What to work on. Your answer should consist solely of the lines from the one containing "- **改进了查询**:A.实例中运行更好地与实例 B 中的查询" through the end of the entries below, duplicated exactly.

Provided material.
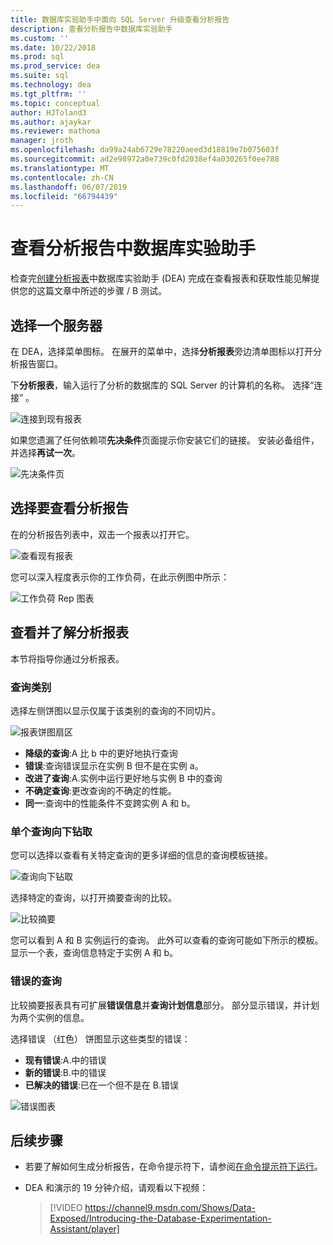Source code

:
 ```yaml
---
title: 数据库实验助手中面向 SQL Server 升级查看分析报告
description: 查看分析报告中数据库实验助手
ms.custom: ''
ms.date: 10/22/2018
ms.prod: sql
ms.prod_service: dea
ms.suite: sql
ms.technology: dea
ms.tgt_pltfrm: ''
ms.topic: conceptual
author: HJToland3
ms.author: ajaykar
ms.reviewer: mathoma
manager: jroth
ms.openlocfilehash: da99a24ab6729e78220aeed3d18819e7b075603f
ms.sourcegitcommit: ad2e98972a0e739c0fd2038ef4a030265f0ee788
ms.translationtype: MT
ms.contentlocale: zh-CN
ms.lasthandoff: 06/07/2019
ms.locfileid: "66794439"
---
```

# <a name="view-analysis-reports-in-database-experimentation-assistant"></a>查看分析报告中数据库实验助手

检查完[创建分析报表](database-experimentation-assistant-create-report.md)中数据库实验助手 (DEA) 完成在查看报表和获取性能见解提供您的这篇文章中所述的步骤 / B 测试。

## <a name="select-a-server"></a>选择一个服务器

在 DEA，选择菜单图标。 在展开的菜单中，选择**分析报表**旁边清单图标以打开分析报告窗口。

下**分析报表**，输入运行了分析的数据库的 SQL Server 的计算机的名称。 选择“连接”  。 

![连接到现有报表](./media/database-experimentation-assistant-view-report/dea-view-report-connect.png)

如果您遗漏了任何依赖项**先决条件**页面提示你安装它们的链接。 安装必备组件，并选择**再试一次**。

![先决条件页](./media/database-experimentation-assistant-view-report/dea-view-report-prereq.png)

## <a name="select-an-analysis-report-to-view"></a>选择要查看分析报告

在的分析报告列表中，双击一个报表以打开它。

![查看现有报表](./media/database-experimentation-assistant-view-report/dea-view-report-view-existing.png)

您可以深入程度表示你的工作负荷，在此示例图中所示：

![工作负荷 Rep 图表](./media/database-experimentation-assistant-view-report/dea-view-report-workload-compare.png)

## <a name="view-and-understand-the-analysis-report"></a>查看并了解分析报表

本节将指导你通过分析报表。

### <a name="query-categories"></a>查询类别

选择左侧饼图以显示仅属于该类别的查询的不同切片。

![报表饼图扇区](./media/database-experimentation-assistant-view-report/dea-view-report-pie-slices.png)

- **降级的查询**:A 比 b 中的更好地执行查询  
- **错误**:查询错误显示在实例 B 但不是在实例 a。  
- **改进了查询**:A.实例中运行更好地与实例 B 中的查询  
- **不确定查询**:更改查询的不确定的性能。  
- **同一**:查询中的性能条件不变跨实例 A 和 b。

### <a name="individual-query-drill-down"></a>单个查询向下钻取

您可以选择以查看有关特定查询的更多详细的信息的查询模板链接。

![查询向下钻取](./media/database-experimentation-assistant-view-report/dea-view-report-drilldown.png)

选择特定的查询，以打开摘要查询的比较。

![比较摘要](./media/database-experimentation-assistant-view-report/dea-view-report-comparison-summary.png)

您可以看到 A 和 B 实例运行的查询。 此外可以查看的查询可能如下所示的模板。 显示一个表，查询信息特定于实例 A 和 b。

### <a name="error-queries"></a>错误的查询

比较摘要报表具有可扩展**错误信息**并**查询计划信息**部分。 部分显示错误，并计划为两个实例的信息。

选择错误 （红色） 饼图显示这些类型的错误：
- **现有错误**:A.中的错误
- **新的错误**:B.中的错误
- **已解决的错误**:已在一个但不是在 B.错误

![错误图表](./media/database-experimentation-assistant-view-report/dea-view-report-error-charts.png)

## <a name="next-steps"></a>后续步骤

- 若要了解如何生成分析报告，在命令提示符下，请参阅[在命令提示符下运行](database-experimentation-assistant-run-command-prompt.md)。

- DEA 和演示的 19 分钟介绍，请观看以下视频：

  > [!VIDEO https://channel9.msdn.com/Shows/Data-Exposed/Introducing-the-Database-Experimentation-Assistant/player]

Output below.
- **改进了查询**:A.实例中运行更好地与实例 B 中的查询  
- **不确定查询**:更改查询的不确定的性能。  
- **同一**:查询中的性能条件不变跨实例 A 和 b。

### <a name="individual-query-drill-down"></a>单个查询向下钻取

您可以选择以查看有关特定查询的更多详细的信息的查询模板链接。

![查询向下钻取](./media/database-experimentation-assistant-view-report/dea-view-report-drilldown.png)

选择特定的查询，以打开摘要查询的比较。

![比较摘要](./media/database-experimentation-assistant-view-report/dea-view-report-comparison-summary.png)

您可以看到 A 和 B 实例运行的查询。 此外可以查看的查询可能如下所示的模板。 显示一个表，查询信息特定于实例 A 和 b。

### <a name="error-queries"></a>错误的查询

比较摘要报表具有可扩展**错误信息**并**查询计划信息**部分。 部分显示错误，并计划为两个实例的信息。

选择错误 （红色） 饼图显示这些类型的错误：
- **现有错误**:A.中的错误
- **新的错误**:B.中的错误
- **已解决的错误**:已在一个但不是在 B.错误

![错误图表](./media/database-experimentation-assistant-view-report/dea-view-report-error-charts.png)

## <a name="next-steps"></a>后续步骤

- 若要了解如何生成分析报告，在命令提示符下，请参阅[在命令提示符下运行](database-experimentation-assistant-run-command-prompt.md)。

- DEA 和演示的 19 分钟介绍，请观看以下视频：

  > [!VIDEO https://channel9.msdn.com/Shows/Data-Exposed/Introducing-the-Database-Experimentation-Assistant/player]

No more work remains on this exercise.